Miałem dziś
podgonić, ale mam żałobę...umarł jeden z moich ulubionych
pisarzy i autorów Terry Pratchett...więc sorki, ale tylko dwa
rozdziały i odpadam...nawet niedawna śmierć Spocka mnie tak nie
ruszyła...szkoda, że fajni ludzie odchodzą, a bydlaki nadal
żyją...ech.

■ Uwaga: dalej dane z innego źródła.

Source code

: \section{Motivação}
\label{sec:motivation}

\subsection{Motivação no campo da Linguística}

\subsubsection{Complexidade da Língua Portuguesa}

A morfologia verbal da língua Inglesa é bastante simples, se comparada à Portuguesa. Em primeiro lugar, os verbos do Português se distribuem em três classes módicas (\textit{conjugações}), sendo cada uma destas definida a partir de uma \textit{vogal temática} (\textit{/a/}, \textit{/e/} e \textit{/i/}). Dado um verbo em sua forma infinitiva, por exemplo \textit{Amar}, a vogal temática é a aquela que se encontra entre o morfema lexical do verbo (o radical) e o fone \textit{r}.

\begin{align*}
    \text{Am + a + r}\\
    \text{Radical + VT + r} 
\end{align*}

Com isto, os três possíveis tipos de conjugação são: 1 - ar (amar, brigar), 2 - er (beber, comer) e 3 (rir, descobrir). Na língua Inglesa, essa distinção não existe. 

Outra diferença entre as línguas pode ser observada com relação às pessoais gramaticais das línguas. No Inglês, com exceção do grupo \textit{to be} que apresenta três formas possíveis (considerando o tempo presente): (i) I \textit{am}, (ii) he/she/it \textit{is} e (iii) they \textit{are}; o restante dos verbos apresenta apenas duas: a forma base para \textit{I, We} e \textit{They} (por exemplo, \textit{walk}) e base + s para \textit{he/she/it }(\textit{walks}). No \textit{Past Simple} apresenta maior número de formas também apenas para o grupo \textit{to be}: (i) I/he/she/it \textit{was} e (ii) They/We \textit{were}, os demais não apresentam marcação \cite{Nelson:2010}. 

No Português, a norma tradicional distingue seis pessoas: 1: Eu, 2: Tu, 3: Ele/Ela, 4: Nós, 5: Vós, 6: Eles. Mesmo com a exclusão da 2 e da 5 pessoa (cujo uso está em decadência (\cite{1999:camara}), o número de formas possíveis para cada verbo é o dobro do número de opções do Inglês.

Zapraszam...
ROZDZIAŁ 17.
1. Za czasów
Achaza, syna Jotama, syna Ozjasza, króla Judy, wyruszył Resin, król
Syrii, z Pekachem, synem Remaliasza, królem Izraela, przeciw
Jerozolimie, aby z nią toczyć wojnę, ale nie mógł jej zdobyć.
Ta
genealogia jest zapewne kluczowa dla wyników bitwy...zapewne w
dalszych wersach okaże się kluczowa…
2. I przyniesiono tę
wiadomość domowi Dawida: Syria jest sprzysiężona z Efraimem.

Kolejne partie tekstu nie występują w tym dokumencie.